Una de las avenidas más afectadas con esta problemática es la Quebradaseca, de Bucaramanga.

Publicado por: Euclides Kilô Ardila
Los residentes en los barrios García Rovira y Centro le solicitaron a la Alcaldía de Bucaramanga un operativo de desalojo en las vías y los andenes invadidos por talleres de mecánica.
Los vecinos de dichos sectores expresaron su preocupación por la usurpación de estas áreas, pues se ven afectados tanto en su movilidad peatonal y vehicular, como en el deterioro del entorno de sus viviendas.
Argumentan que estos negocios, al ocupar ilegalmente el espacio público, generan un estrechamiento de las vías, dificultando el paso de los transeúntes y generando congestión vehicular en la zona.
Además, con la ley en mano, señalaron que el Plan de Ordenamiento Territorial, POT, prohibe el uso del espacio público para la reparación de los vehículos y aún así, en estos barios de Bucaramanga, muchos dueños y operarios de talleres de mecánica acondicionan en las vías y las aceras sus equipos de trabajo.

De igual forma se quejan de los ruidos y la contaminación generada por los talleres, lo cual afectan negativamente su bienestar y el disfrute de sus hogares.
Y agregan que la presencia de líquidos y desechos provenientes de los talleres representan riesgos para la salud y el medio ambiente: “la suciedad de los andenes, producto del derrame de aceites y otras sustancias que utilizan para lavar y reparar los repuestos, es un verdadero atentado a la estética y a la seguridad”.
Tales ocupaciones, además de frenar el paso de la gente, se han convertido en otras de las causas de la congestión vehicular y de la accidentalidad de varios peatones en la capital santandereana.
En un recorrido realizado ayer por Vanguardia se pudo constatar que los establecimientos comercializadores de repuestos automotores utilizan el espacio público como parqueaderos y talleres mecánicos, lo que imposibilita una buena movilidad para muchas personas que a diario transitan por esta importante zona de la ciudad.
Ante esta situación, la comunidad decidió entablar un derecho de petición para que las autoridades tomen medidas inmediatas y efectivas para liberar los invadidos terrenos.
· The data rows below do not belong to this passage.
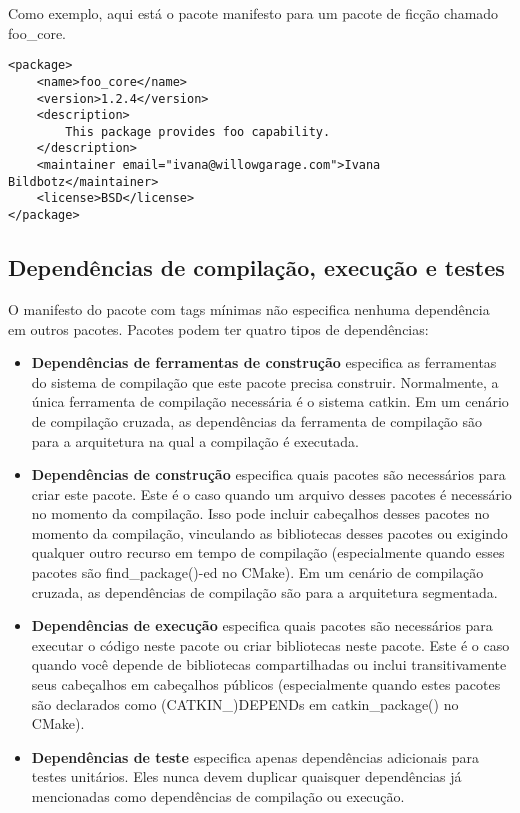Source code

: Como exemplo, aqui está o pacote manifesto para um pacote de ficção chamado foo\_core.


\begin{verbatim}
<package>
	<name>foo_core</name>
	<version>1.2.4</version>
	<description>
		This package provides foo capability.
	</description>
	<maintainer email="ivana@willowgarage.com">Ivana Bildbotz</maintainer>
	<license>BSD</license>
</package>
\end{verbatim}

\subsection{Dependências de compilação, execução e testes}

O manifesto do pacote com tags mínimas não especifica nenhuma dependência em outros pacotes. Pacotes podem ter quatro tipos de dependências:

\begin{itemize}
	\setlength{\itemsep}{1pt}
	\setlength{\parskip}{0pt}
	\setlength{\parsep}{0pt}
	\item \textbf{Dependências de ferramentas de construção} 
	especifica as ferramentas do sistema de compilação que este pacote precisa construir. Normalmente, a única ferramenta de compilação necessária é o sistema catkin. Em um cenário de compilação cruzada, as dependências da ferramenta de compilação são para a arquitetura na qual a compilação é executada.
	\item \textbf{Dependências de construção} especifica quais pacotes são necessários para criar este pacote. Este é o caso quando um arquivo desses pacotes é necessário no momento da compilação. Isso pode incluir cabeçalhos desses pacotes no momento da compilação, vinculando as bibliotecas desses pacotes ou exigindo qualquer outro recurso em tempo de compilação (especialmente quando esses pacotes são find\_package()-ed no CMake). Em um cenário de compilação cruzada, as dependências de compilação são para a arquitetura segmentada.
	\item \textbf{Dependências de execução} especifica quais pacotes são necessários para executar o código neste pacote ou criar bibliotecas neste pacote. Este é o caso quando você depende de bibliotecas compartilhadas ou inclui transitivamente seus cabeçalhos em cabeçalhos públicos (especialmente quando estes pacotes são declarados como (CATKIN\_)DEPENDs em catkin\_package() no CMake).
	\item \textbf{Dependências de teste} especifica apenas dependências adicionais para testes unitários. Eles nunca devem duplicar quaisquer dependências já mencionadas como dependências de compilação ou execução.
\end{itemize}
Los vecinos solicitaron una intervención que incluya el desalojo de los talleres ilegales y la implementación de medidas de control y vigilancia para evitar su reaparición en el futuro.
Además, los residentes piden que se realice un plan integral de recuperación de los espacios públicos afectados, con el objetivo de devolver a la comunidad un entorno seguro, limpio y accesible.
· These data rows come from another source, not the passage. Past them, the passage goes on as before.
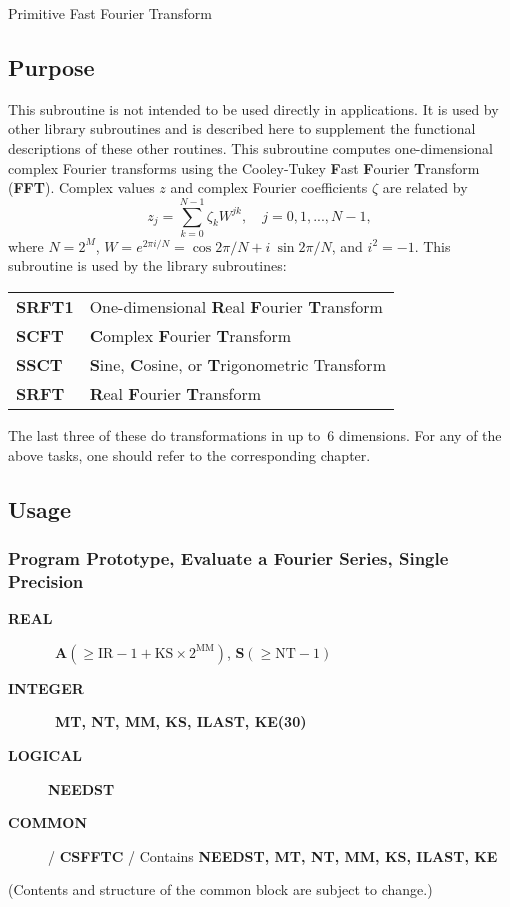 \documentclass[twoside]{MATH77}
\begin{document}
 Primitive Fast Fourier Transform


\subsection{Purpose}

This subroutine is not intended to be used directly in applications. It is
used by other library subroutines and is described here to supplement the
functional descriptions of these other routines. This subroutine computes
one-dimensional complex Fourier transforms using the Cooley-Tukey {\bf F}ast
{\bf F}ourier {\bf T}ransform ({\bf FFT}). Complex values $z$ and complex
Fourier coefficients $\zeta $ are related by
\begin{equation}
\label{def}z_j=\sum_{k=0}^{N-1}\zeta _kW^{jk},\quad j=0,1,...,N-1,
\end{equation}
where $N =2^M$, $W=e^{2\pi i/N}=\cos 2\pi /N+i\ \sin 2\pi /N$,
and $i^2=-1$. This subroutine is used by the library subroutines:

\begin{tabular}{ll}
   {\bf SRFT1} & One-dimensional {\bf R}eal {\bf F}ourier {\bf T}ransform  \\
  {\bf SCFT} & {\bf C}omplex {\bf F}ourier {\bf T}ransform \\
  {\bf SSCT} & {\bf S}ine, {\bf C}osine, or {\bf T}rigonometric Transform \\
  {\bf SRFT}  & {\bf R}eal {\bf F}ourier {\bf T}ransform \\
\end{tabular}

The last three of these do transformations in up to~6 dimensions. For any of
the above tasks, one should refer to the corresponding chapter.

\subsection{Usage}

\subsubsection{Program Prototype, Evaluate a Fourier Series, Single Precision}

\begin{description}
\item[\bf REAL]  \ {\bf A}$(\geq \text{IR}-1+\text{KS}\times
2^{\text{MM}})$, {\bf S}$(\geq \text{NT}-1)$

\item[\bf INTEGER]  \ {\bf MT, NT, MM, KS, ILAST, KE(30)}

\item[\bf LOGICAL]  {\bf NEEDST}

\item[\bf COMMON]  / {\bf CSFFTC} / Contains {\bf NEEDST, MT, NT, MM, KS,
ILAST, KE}
\end{description}
(Contents and structure of the common block are subject to change.)
\end{document}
Esta petición ha generado un amplio apoyo por parte de los vecinos, quienes esperan que las autoridades atiendan sus demandas y tomen las medidas necesarias para solucionar esta grave problemática.
Vale decir que en otros sectores, como Gaitán, La Concordia y Girardot también se evidencia la misma situación y se ven por doquier talleres de mecánica invadiendo el espacio público.

Lo que dice la ley
El Plan de Ordenamiento Territorial, al menos en el papel, señala que los talleres de mecánica no deben funcionar en aceras.
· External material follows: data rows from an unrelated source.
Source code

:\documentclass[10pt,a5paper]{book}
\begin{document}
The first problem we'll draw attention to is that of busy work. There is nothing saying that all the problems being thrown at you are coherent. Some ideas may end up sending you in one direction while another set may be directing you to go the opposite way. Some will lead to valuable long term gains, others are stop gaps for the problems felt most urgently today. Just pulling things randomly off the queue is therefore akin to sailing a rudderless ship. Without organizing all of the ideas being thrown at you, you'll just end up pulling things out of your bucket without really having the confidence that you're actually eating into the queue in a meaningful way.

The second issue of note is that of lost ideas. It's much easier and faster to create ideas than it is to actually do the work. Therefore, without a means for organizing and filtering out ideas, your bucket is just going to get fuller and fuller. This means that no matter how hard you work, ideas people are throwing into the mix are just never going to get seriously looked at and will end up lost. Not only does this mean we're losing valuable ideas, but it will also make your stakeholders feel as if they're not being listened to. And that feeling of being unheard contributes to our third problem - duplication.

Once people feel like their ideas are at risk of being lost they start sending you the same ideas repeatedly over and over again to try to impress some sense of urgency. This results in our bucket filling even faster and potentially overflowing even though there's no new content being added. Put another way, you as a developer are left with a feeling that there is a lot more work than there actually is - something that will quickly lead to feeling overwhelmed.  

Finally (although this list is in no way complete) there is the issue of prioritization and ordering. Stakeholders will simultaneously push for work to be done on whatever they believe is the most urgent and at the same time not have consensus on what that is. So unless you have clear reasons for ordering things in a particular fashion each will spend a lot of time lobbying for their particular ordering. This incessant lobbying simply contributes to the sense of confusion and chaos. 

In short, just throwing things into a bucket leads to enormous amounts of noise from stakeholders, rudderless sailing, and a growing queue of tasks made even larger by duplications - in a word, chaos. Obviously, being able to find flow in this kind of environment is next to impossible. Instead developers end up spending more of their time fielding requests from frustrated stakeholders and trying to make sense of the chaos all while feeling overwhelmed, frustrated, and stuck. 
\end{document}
Además, el área del lote mínima para ese tipo de negocios no puede ser menor de 300 metros cuadrados y su frente mínimo deberá ser de ocho metros.
De igual forma, establece que no se permitirá esta actividad sobre los andenes, ni calzadas, ni los antejardines de las edificaciones destinadas a estos fines.
Por otro lado, el Código de Tránsito contempla sanciones drásticas para quienes invadan las vías y, en ese orden de ideas, los infractores reciben multas que oscilan entre los $ 180 mil hasta los $ 460 mil.